▶ [Work instructions] Images are to be dropped, and the rest of the data reproduced exactly.
------
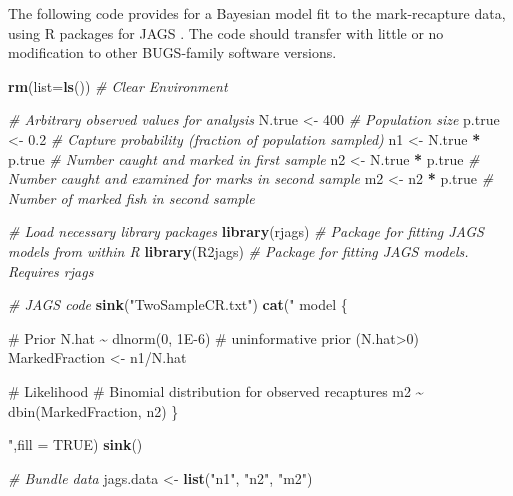 \documentclass[
]{krantz}
\makeatletter
\newenvironment{Shaded}{\begin{snugshade}}{\end{snugshade}}
\newcommand{\AttributeTok}[1]{\textcolor[rgb]{0.27,0.27,0.27}{#1}}
\newcommand{\CommentTok}[1]{\textcolor[rgb]{0.37,0.37,0.37}{\textit{#1}}}
\newcommand{\ConstantTok}[1]{\textcolor[rgb]{0.37,0.37,0.37}{#1}}
\newcommand{\DecValTok}[1]{\textcolor[rgb]{0.06,0.06,0.06}{#1}}
\newcommand{\FloatTok}[1]{\textcolor[rgb]{0.06,0.06,0.06}{#1}}
\newcommand{\FunctionTok}[1]{\textcolor[rgb]{0.27,0.27,0.27}{\textbf{#1}}}
\newcommand{\NormalTok}[1]{#1}
\newcommand{\OtherTok}[1]{\textcolor[rgb]{0.37,0.37,0.37}{#1}}
\newcommand{\SpecialCharTok}[1]{\textcolor[rgb]{0.43,0.43,0.43}{\textbf{#1}}}
\newcommand{\StringTok}[1]{\textcolor[rgb]{0.5,0.5,0.5}{#1}}
\newenvironment{kframe}{%
\medskip{}
\setlength{\fboxsep}{.8em}
 \def\at@end@of@kframe{}%
 \ifinner\ifhmode%
  \def\at@end@of@kframe{\end{minipage}}%
  \begin{minipage}{\columnwidth}%
 \fi\fi%
 \def\FrameCommand##1{\hskip\@totalleftmargin \hskip-\fboxsep
 \colorbox{shadecolor}{##1}\hskip-\fboxsep
     \hskip-\linewidth \hskip-\@totalleftmargin \hskip\columnwidth}%
 \MakeFramed {\advance\hsize-\width
   \@totalleftmargin\z@ \linewidth\hsize
   \@setminipage}}%
 {\par\unskip\endMakeFramed%
 \at@end@of@kframe}
\renewenvironment{Shaded}{\begin{kframe}}{\end{kframe}}
\makeatother
\begin{document}
The following code provides for a Bayesian model fit to the mark-recapture data, using R packages for JAGS \citep{plummer2003}. The code should transfer with little or no modification to other BUGS-family software versions.

\begin{Shaded}
\begin{Highlighting}[]
\FunctionTok{rm}\NormalTok{(}\AttributeTok{list=}\FunctionTok{ls}\NormalTok{()) }\CommentTok{\# Clear Environment}

\CommentTok{\# Arbitrary \textquotesingle{}observed\textquotesingle{} values for analysis}
\NormalTok{N.true }\OtherTok{\textless{}{-}} \DecValTok{400}  \CommentTok{\# Population size}
\NormalTok{p.true }\OtherTok{\textless{}{-}} \FloatTok{0.2} \CommentTok{\# Capture probability (fraction of population sampled)}
\NormalTok{n1 }\OtherTok{\textless{}{-}}\NormalTok{ N.true }\SpecialCharTok{*}\NormalTok{ p.true }\CommentTok{\# Number caught and marked in first sample}
\NormalTok{n2 }\OtherTok{\textless{}{-}}\NormalTok{ N.true }\SpecialCharTok{*}\NormalTok{ p.true }\CommentTok{\# Number caught and examined for marks in second sample}
\NormalTok{m2 }\OtherTok{\textless{}{-}}\NormalTok{ n2 }\SpecialCharTok{*}\NormalTok{ p.true }\CommentTok{\# Number of marked fish in second sample}

\CommentTok{\# Load necessary library packages}
\FunctionTok{library}\NormalTok{(rjags)   }\CommentTok{\# Package for fitting JAGS models from within R}
\FunctionTok{library}\NormalTok{(R2jags)  }\CommentTok{\# Package for fitting JAGS models. Requires rjags}

\CommentTok{\# JAGS code}
\FunctionTok{sink}\NormalTok{(}\StringTok{"TwoSampleCR.txt"}\NormalTok{)}
\FunctionTok{cat}\NormalTok{(}\StringTok{"}
\StringTok{    model \{}

\StringTok{  \# Prior}
\StringTok{    N.hat \textasciitilde{} dlnorm(0, 1E{-}6) \# uninformative prior (N.hat\textgreater{}0)}
\StringTok{    MarkedFraction \textless{}{-} n1/N.hat}

\StringTok{  \# Likelihood}
\StringTok{    \# Binomial distribution for observed recaptures}
\StringTok{    m2 \textasciitilde{} dbin(MarkedFraction, n2)}
\StringTok{    \}}

\StringTok{    "}\NormalTok{,}\AttributeTok{fill =} \ConstantTok{TRUE}\NormalTok{)}
\FunctionTok{sink}\NormalTok{()}

\CommentTok{\# Bundle data}
\NormalTok{jags.data }\OtherTok{\textless{}{-}} \FunctionTok{list}\NormalTok{(}\StringTok{"n1"}\NormalTok{, }\StringTok{"n2"}\NormalTok{, }\StringTok{"m2"}\NormalTok{)}


\end{Highlighting}
\end{Shaded}
\end{document}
------
▶ [Reply to the task]
 \documentclass[
]{krantz}
\makeatletter
\newenvironment{Shaded}{\begin{snugshade}}{\end{snugshade}}
\newcommand{\AttributeTok}[1]{\textcolor[rgb]{0.27,0.27,0.27}{#1}}
\newcommand{\CommentTok}[1]{\textcolor[rgb]{0.37,0.37,0.37}{\textit{#1}}}
\newcommand{\ConstantTok}[1]{\textcolor[rgb]{0.37,0.37,0.37}{#1}}
\newcommand{\DecValTok}[1]{\textcolor[rgb]{0.06,0.06,0.06}{#1}}
\newcommand{\FloatTok}[1]{\textcolor[rgb]{0.06,0.06,0.06}{#1}}
\newcommand{\FunctionTok}[1]{\textcolor[rgb]{0.27,0.27,0.27}{\textbf{#1}}}
\newcommand{\NormalTok}[1]{#1}
\newcommand{\OtherTok}[1]{\textcolor[rgb]{0.37,0.37,0.37}{#1}}
\newcommand{\SpecialCharTok}[1]{\textcolor[rgb]{0.43,0.43,0.43}{\textbf{#1}}}
\newcommand{\StringTok}[1]{\textcolor[rgb]{0.5,0.5,0.5}{#1}}
\newenvironment{kframe}{%
\medskip{}
\setlength{\fboxsep}{.8em}
 \def\at@end@of@kframe{}%
 \ifinner\ifhmode%
  \def\at@end@of@kframe{\end{minipage}}%
  \begin{minipage}{\columnwidth}%
 \fi\fi%
 \def\FrameCommand##1{\hskip\@totalleftmargin \hskip-\fboxsep
 \colorbox{shadecolor}{##1}\hskip-\fboxsep
     \hskip-\linewidth \hskip-\@totalleftmargin \hskip\columnwidth}%
 \MakeFramed {\advance\hsize-\width
   \@totalleftmargin\z@ \linewidth\hsize
   \@setminipage}}%
 {\par\unskip\endMakeFramed%
 \at@end@of@kframe}
\renewenvironment{Shaded}{\begin{kframe}}{\end{kframe}}
\makeatother
\begin{document}
The following code provides for a Bayesian model fit to the mark-recapture data, using R packages for JAGS \citep{plummer2003}. The code should transfer with little or no modification to other BUGS-family software versions.

\begin{Shaded}
\begin{Highlighting}[]
\FunctionTok{rm}\NormalTok{(}\AttributeTok{list=}\FunctionTok{ls}\NormalTok{()) }\CommentTok{\# Clear Environment}

\CommentTok{\# Arbitrary \textquotesingle{}observed\textquotesingle{} values for analysis}
\NormalTok{N.true }\OtherTok{\textless{}{-}} \DecValTok{400}  \CommentTok{\# Population size}
\NormalTok{p.true }\OtherTok{\textless{}{-}} \FloatTok{0.2} \CommentTok{\# Capture probability (fraction of population sampled)}
\NormalTok{n1 }\OtherTok{\textless{}{-}}\NormalTok{ N.true }\SpecialCharTok{*}\NormalTok{ p.true }\CommentTok{\# Number caught and marked in first sample}
\NormalTok{n2 }\OtherTok{\textless{}{-}}\NormalTok{ N.true }\SpecialCharTok{*}\NormalTok{ p.true }\CommentTok{\# Number caught and examined for marks in second sample}
\NormalTok{m2 }\OtherTok{\textless{}{-}}\NormalTok{ n2 }\SpecialCharTok{*}\NormalTok{ p.true }\CommentTok{\# Number of marked fish in second sample}

\CommentTok{\# Load necessary library packages}
\FunctionTok{library}\NormalTok{(rjags)   }\CommentTok{\# Package for fitting JAGS models from within R}
\FunctionTok{library}\NormalTok{(R2jags)  }\CommentTok{\# Package for fitting JAGS models. Requires rjags}

\CommentTok{\# JAGS code}
\FunctionTok{sink}\NormalTok{(}\StringTok{"TwoSampleCR.txt"}\NormalTok{)}
\FunctionTok{cat}\NormalTok{(}\StringTok{"}
\StringTok{    model \{}

\StringTok{  \# Prior}
\StringTok{    N.hat \textasciitilde{} dlnorm(0, 1E{-}6) \# uninformative prior (N.hat\textgreater{}0)}
\StringTok{    MarkedFraction \textless{}{-} n1/N.hat}

\StringTok{  \# Likelihood}
\StringTok{    \# Binomial distribution for observed recaptures}
\StringTok{    m2 \textasciitilde{} dbin(MarkedFraction, n2)}
\StringTok{    \}}

\StringTok{    "}\NormalTok{,}\AttributeTok{fill =} \ConstantTok{TRUE}\NormalTok{)}
\FunctionTok{sink}\NormalTok{()}

\CommentTok{\# Bundle data}
\NormalTok{jags.data }\OtherTok{\textless{}{-}} \FunctionTok{list}\NormalTok{(}\StringTok{"n1"}\NormalTok{, }\StringTok{"n2"}\NormalTok{, }\StringTok{"m2"}\NormalTok{)}


\end{Highlighting}
\end{Shaded}
\end{document}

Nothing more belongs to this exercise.